Free Public WiFi Poses Security Risk

Tom Pennington/Getty Images/AFP
Tom Pennington/Getty Images/AFP

Researchers are discovering that free WiFi networks are so easy to breach that anyone using one is leaving their computer and other electronic devices open to hacking.

A recent experiment at an international airport in Bengaluru, India, found that wireless devices were easily hacked over the airport’s free WiFi network. The researcher was able to gain access to passwords, aps, and even credit card and banking information with ease.

The researcher, Shubho Halder, chief scientist at mobile security firm Appknox, said that he found easily exploitable security holes in software made by Apple, Google, and Microsoft, all quickly breached using the airport’s free WiFi.

Halder also noted that when hacking email accounts, he was able to gain access to corporate information, not to mention corporate financial information.

“While these airports use a lot of security tools, they usually do not track what the users are doing with the WiFi connection which lets hackers use fake WiFi hotspots to gather tons of information from unsuspecting victims,” Halder said.

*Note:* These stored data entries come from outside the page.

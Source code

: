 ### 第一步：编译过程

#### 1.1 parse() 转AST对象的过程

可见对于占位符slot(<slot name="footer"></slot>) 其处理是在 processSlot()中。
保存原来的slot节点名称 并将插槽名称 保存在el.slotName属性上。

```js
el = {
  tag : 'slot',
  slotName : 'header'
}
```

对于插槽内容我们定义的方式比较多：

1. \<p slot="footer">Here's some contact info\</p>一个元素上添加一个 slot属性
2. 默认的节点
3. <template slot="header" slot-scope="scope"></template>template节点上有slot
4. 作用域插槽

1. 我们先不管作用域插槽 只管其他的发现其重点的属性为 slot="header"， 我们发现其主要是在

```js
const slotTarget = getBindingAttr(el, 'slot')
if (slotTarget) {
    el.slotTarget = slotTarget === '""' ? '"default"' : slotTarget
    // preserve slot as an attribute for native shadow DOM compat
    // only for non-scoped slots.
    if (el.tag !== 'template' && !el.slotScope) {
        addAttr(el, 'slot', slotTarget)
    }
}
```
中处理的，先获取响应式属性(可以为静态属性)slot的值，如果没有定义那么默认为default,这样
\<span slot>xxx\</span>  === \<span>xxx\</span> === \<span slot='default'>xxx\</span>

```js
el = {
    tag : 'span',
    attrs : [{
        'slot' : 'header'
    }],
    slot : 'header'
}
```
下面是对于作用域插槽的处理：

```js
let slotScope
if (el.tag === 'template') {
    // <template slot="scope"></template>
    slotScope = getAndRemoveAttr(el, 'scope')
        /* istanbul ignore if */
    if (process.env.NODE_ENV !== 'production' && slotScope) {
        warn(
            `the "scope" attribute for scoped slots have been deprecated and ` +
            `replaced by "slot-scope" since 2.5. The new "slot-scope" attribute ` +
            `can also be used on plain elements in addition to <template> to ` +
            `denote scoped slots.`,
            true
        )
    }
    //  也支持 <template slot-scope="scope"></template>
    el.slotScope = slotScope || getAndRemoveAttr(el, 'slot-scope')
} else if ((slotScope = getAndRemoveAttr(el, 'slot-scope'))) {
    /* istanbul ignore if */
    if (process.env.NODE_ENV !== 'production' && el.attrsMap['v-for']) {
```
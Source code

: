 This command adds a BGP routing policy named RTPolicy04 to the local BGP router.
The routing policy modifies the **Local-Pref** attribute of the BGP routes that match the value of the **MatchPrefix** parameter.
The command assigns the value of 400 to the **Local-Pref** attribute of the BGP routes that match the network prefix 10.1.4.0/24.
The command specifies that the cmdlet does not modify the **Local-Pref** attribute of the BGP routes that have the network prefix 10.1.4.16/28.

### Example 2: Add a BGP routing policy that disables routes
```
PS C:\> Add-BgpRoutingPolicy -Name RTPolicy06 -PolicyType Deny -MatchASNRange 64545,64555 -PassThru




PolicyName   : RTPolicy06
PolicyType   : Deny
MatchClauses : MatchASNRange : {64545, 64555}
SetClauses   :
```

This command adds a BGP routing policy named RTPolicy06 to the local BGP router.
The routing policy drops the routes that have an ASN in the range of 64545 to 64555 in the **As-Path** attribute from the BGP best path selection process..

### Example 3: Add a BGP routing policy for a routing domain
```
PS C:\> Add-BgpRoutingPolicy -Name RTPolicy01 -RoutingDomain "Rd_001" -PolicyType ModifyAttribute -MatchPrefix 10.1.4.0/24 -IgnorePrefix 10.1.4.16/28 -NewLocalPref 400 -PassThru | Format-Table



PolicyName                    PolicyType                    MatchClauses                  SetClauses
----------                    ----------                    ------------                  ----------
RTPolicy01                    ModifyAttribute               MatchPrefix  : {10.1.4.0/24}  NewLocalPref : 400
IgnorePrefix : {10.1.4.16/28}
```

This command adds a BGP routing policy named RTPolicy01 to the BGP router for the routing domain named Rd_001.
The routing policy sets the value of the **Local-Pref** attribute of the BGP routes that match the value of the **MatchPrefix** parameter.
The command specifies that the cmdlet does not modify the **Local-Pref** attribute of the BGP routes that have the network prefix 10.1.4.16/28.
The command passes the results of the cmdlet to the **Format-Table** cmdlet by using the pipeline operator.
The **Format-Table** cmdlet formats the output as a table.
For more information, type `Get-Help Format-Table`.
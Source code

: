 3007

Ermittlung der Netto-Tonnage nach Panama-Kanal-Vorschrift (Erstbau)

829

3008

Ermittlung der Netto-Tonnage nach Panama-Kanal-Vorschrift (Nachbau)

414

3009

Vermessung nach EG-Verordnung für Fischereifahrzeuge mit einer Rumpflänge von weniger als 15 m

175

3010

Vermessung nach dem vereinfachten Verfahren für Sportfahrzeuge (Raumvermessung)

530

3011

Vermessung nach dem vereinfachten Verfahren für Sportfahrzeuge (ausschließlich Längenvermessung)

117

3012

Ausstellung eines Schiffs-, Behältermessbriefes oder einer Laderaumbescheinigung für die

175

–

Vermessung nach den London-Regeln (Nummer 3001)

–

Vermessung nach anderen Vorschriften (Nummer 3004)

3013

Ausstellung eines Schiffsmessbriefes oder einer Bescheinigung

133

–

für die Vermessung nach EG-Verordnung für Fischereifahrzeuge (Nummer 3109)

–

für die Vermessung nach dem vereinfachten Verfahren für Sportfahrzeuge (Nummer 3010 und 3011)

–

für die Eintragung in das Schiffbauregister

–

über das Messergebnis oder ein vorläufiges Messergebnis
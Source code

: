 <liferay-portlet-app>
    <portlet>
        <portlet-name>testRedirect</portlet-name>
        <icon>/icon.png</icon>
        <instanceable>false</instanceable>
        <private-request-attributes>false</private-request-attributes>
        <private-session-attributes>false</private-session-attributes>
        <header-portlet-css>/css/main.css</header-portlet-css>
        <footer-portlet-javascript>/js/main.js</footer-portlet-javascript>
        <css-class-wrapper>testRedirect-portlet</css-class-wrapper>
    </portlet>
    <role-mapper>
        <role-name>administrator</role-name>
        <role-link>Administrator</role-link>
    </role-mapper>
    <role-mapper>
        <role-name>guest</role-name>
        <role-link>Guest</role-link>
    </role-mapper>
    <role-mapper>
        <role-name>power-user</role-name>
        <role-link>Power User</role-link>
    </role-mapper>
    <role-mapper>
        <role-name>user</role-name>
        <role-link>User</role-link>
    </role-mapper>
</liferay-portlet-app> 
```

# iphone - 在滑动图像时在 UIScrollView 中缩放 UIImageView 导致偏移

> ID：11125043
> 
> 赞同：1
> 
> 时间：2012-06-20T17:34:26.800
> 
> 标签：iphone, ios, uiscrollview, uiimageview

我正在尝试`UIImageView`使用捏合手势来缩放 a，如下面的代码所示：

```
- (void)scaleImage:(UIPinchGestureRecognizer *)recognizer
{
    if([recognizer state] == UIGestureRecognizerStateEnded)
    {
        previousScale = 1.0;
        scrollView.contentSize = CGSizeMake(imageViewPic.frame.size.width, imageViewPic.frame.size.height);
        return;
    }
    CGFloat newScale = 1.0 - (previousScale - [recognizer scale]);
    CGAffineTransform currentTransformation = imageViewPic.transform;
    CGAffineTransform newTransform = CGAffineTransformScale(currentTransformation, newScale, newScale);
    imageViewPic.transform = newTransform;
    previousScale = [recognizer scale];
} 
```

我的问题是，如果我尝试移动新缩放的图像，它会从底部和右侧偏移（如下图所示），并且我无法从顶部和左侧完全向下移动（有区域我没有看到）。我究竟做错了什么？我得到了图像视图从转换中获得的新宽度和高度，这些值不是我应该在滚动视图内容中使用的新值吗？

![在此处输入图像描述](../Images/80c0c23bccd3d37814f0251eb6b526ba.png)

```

Halder was also able to use a device that created fake WiFi hotspots that fooled travelers into thinking they had accessed the airport’s network.

This security issue isn’t just a problem at an airport in India. In fact, hackers and thieves are taking advantage of free WiFi services all across the world to steal information and hack into unsuspecting victims’s bank accounts.

Worse, these hackers are not just grabbing random user information but, in some cases, targeting businessmen in order to steal corporate information and secrets.

These fake hotspots are also difficult to identify as a trap set by hackers. Pravin Srinivasan advises users of public WiFi “not to use any WiFi hotspot that doesn’t ask for SMS verification.”

Another expert agrees: “Public Wi-Fi is inherently unsecure. Anyone using it ought to do so with the premise that everything you do is visible to a third-party stranger with access to that hot spot,” said cybercrime expert Kevin Clark. “The chances of you being hacked far exceeds the chances of your home being burglarized. This is a big business.”

One of the most important pieces of advice Clark offered was to change your password often, to make your password filled with random numbers and letters, and make it the longest password your program will allow.